Atlas de la pandemia: India busca salvar vidas y su economía

India se encuentra entre dos calamidades: una pandemia implacable que devasta al país y una economía hundida que no tiene precedentes.

India se encuentra entre dos calamidades: una pandemia implacable que devasta al país y una economía hundida que no tiene precedentes.

Los restaurantes, los cines y las zonas comerciales dan pasos vacilantes en el accidentado camino del país hacia la recuperación, pero millones siguen sin empleo. Los mercados están repletos de gente y muchos compradores no usan cubrebocas. Los desempleados regresan lentamente a las ciudades en busca de trabajo y los hospitales están todavía llenos de pacientes con COVID-19.

Que India, el segundo país más poblado del mundo, tuviera una de las peores cifras de casos a nivel global, siempre fue una probabilidad. Es por eso que la respuesta inicial de India tuvo que ser grande, quizás incluso incomparable.

Sin embargo, la comunicación inicial del gobierno fue confusa y empañada por desinformación. Peor aún, los líderes del partido gobernante y los canales de noticias, que durante mucho tiempo han favorecido las políticas nacionalistas del primer ministro Narendra Modi, encontraron al villano perfecto: culparon a los musulmanes de propagar el virus, lo que provocó una avalancha de condena en línea, violencia física y discriminación.

Cuando Modi ordenó la cuarentena de la población total del país de más de 1.300 millones de personas el 24 de marzo, con apenas cuatro horas de anticipación, los nervios se exaltaron.

Al marcar el reloj la medianoche, la cuarentena de 21 días entró en vigor y eventualmente se extendió a 68 días. De pronto, se congeló un paisaje en expansión donde incontables millones de ciudadanos desamparados viven hacinados en zonas urbanas.

La cuarentena, una de las más estrictas del mundo, fue un cambio cultural sísmico en una nación que se jacta de sus vínculos comunitarios. Todos se pusieron en cuclillas.

Eso le dio tiempo al gobierno de India, que inicialmente desperdició semanas. Entonces, reunió más recursos para detener al virus. Trenes, hoteles y salones de banquetes fueron convertidos en instalaciones médicas improvisadas. La industria de la confección comenzó a coser cubrebocas y equipo de protección personal. Las fábricas de productos químicos produjeron desinfectantes generales y para manos.

Pero el abrupto confinamiento de Modi tomó por sorpresa a la enorme población de trabajadores migrantes de India. Decenas de millones quedaron varados en grandes ciudades, sin trabajo, comida ni refugio.
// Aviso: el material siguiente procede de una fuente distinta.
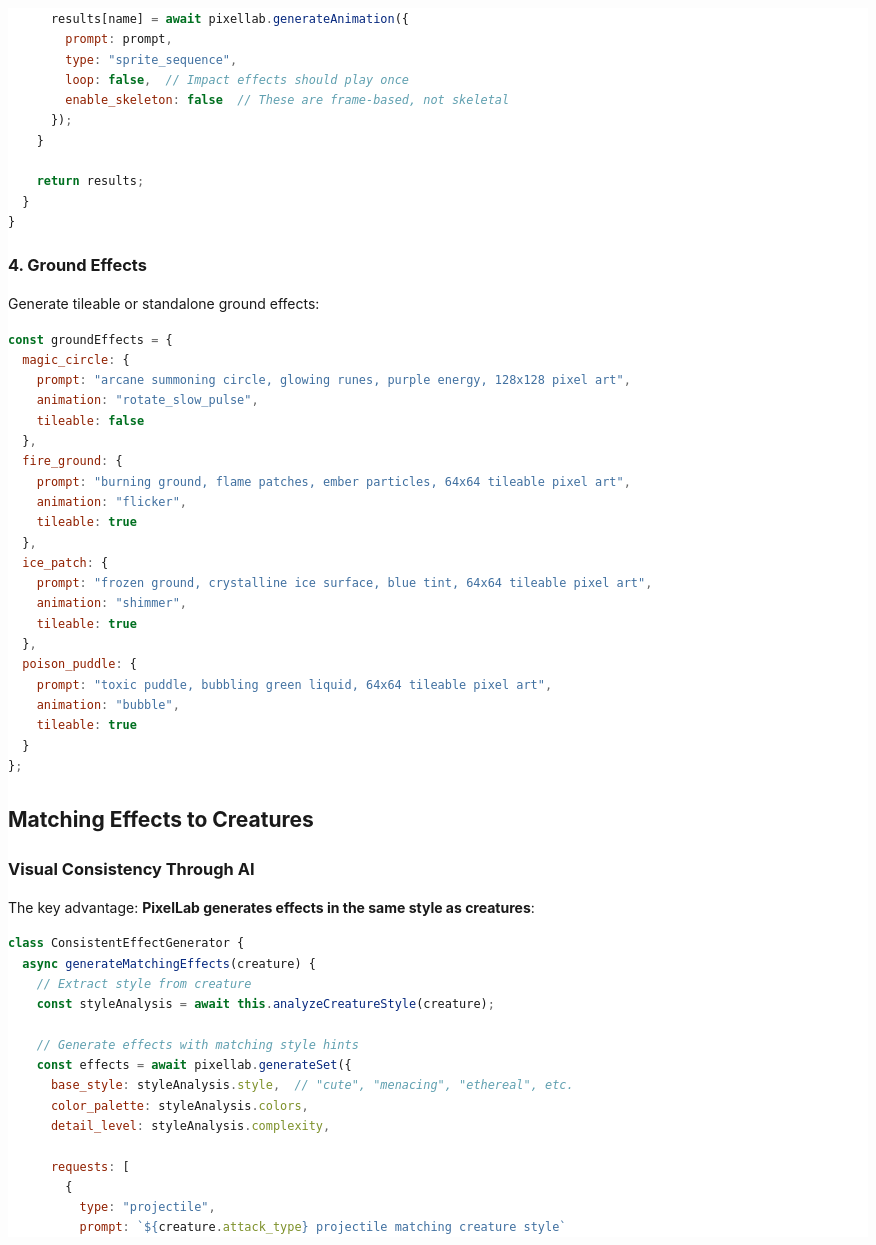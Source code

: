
 ```javascript
      results[name] = await pixellab.generateAnimation({
        prompt: prompt,
        type: "sprite_sequence",
        loop: false,  // Impact effects should play once
        enable_skeleton: false  // These are frame-based, not skeletal
      });
    }
    
    return results;
  }
}
```

### 4. Ground Effects

Generate tileable or standalone ground effects:

```javascript
const groundEffects = {
  magic_circle: {
    prompt: "arcane summoning circle, glowing runes, purple energy, 128x128 pixel art",
    animation: "rotate_slow_pulse",
    tileable: false
  },
  fire_ground: {
    prompt: "burning ground, flame patches, ember particles, 64x64 tileable pixel art",
    animation: "flicker",
    tileable: true
  },
  ice_patch: {
    prompt: "frozen ground, crystalline ice surface, blue tint, 64x64 tileable pixel art", 
    animation: "shimmer",
    tileable: true
  },
  poison_puddle: {
    prompt: "toxic puddle, bubbling green liquid, 64x64 tileable pixel art",
    animation: "bubble",
    tileable: true
  }
};
```

## Matching Effects to Creatures

### Visual Consistency Through AI

The key advantage: **PixelLab generates effects in the same style as creatures**:

```javascript
class ConsistentEffectGenerator {
  async generateMatchingEffects(creature) {
    // Extract style from creature
    const styleAnalysis = await this.analyzeCreatureStyle(creature);
    
    // Generate effects with matching style hints
    const effects = await pixellab.generateSet({
      base_style: styleAnalysis.style,  // "cute", "menacing", "ethereal", etc.
      color_palette: styleAnalysis.colors,
      detail_level: styleAnalysis.complexity,
      
      requests: [
        {
          type: "projectile",
          prompt: `${creature.attack_type} projectile matching creature style`
```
Con temor a morir de hambre, familias enteras empacaron sus ollas, sartenes y mantas en mochilas, y con niños en los brazos, comenzaron a caminar a su hogar por las carreteras. Fue una de las migraciones más grandes en la historia moderna de India. Más de cien personas murieron de hambre, golpes de calor y accidentes.

La migración también llevó al nuevo coronavirus hasta el último rincón de India.

Pero el confinamiento alentó la propagación del virus, cuando menos al principio. Mientras los hospitales de los Estados Unidos y Europa estaban saturados, los casos en India aumentaron a un ritmo lento.

No obstante, en mayo y junio esos casos comenzaron a incrementarse gradualmente, y la megaciudad Mumbai y la capital Nueva Delhi sufrieron lo peor. Las desigualdades sociales comenzaron a hacerse evidentes. Y para julio y agosto, cuando el país se había abierto en su mayor parte, el brote del nuevo virus fue el de más rápido crecimiento en el mundo y las infecciones se dispararon a través de sus densos barrios marginales y zonas urbanas.

El número de casos detectados alcanzó su punto máximo en septiembre, con casi 100.000 al día, y el sistema de salud del país, con un financiamiento débil, luchó por mantener el paso.

Las infecciones nuevas han disminuido en todo el país desde entonces, pero a medida que aumentan los niveles de contaminación del aire y el invierno se cierne después de una temporada festiva que generó temores del resurgimiento del virus, el aumento más reciente llega a la cima en Delhi, donde las salas de cuidados intensivos están al límite.

Para mediados de diciembre, India había reportado 27.01 casos por cada 100.000 habitantes.

La crisis más reciente ha subrayado lo que los médicos han advertido durante semanas: tal vez no haya terminado.

Un lado positivo: India es sede de algunos de los fabricantes de vacunas más grandes del mundo, y hay cinco candidatos a vacuna en diferentes fases de prueba en India, aunque los retos persisten. Las instalaciones de la cadena de enfriamiento que se utilizan para mantener las vacunas refrigeradas constantemente, que administra el estado, no serán adecuadas para el enorme desafío de implementar una vacuna contra la COVID-19.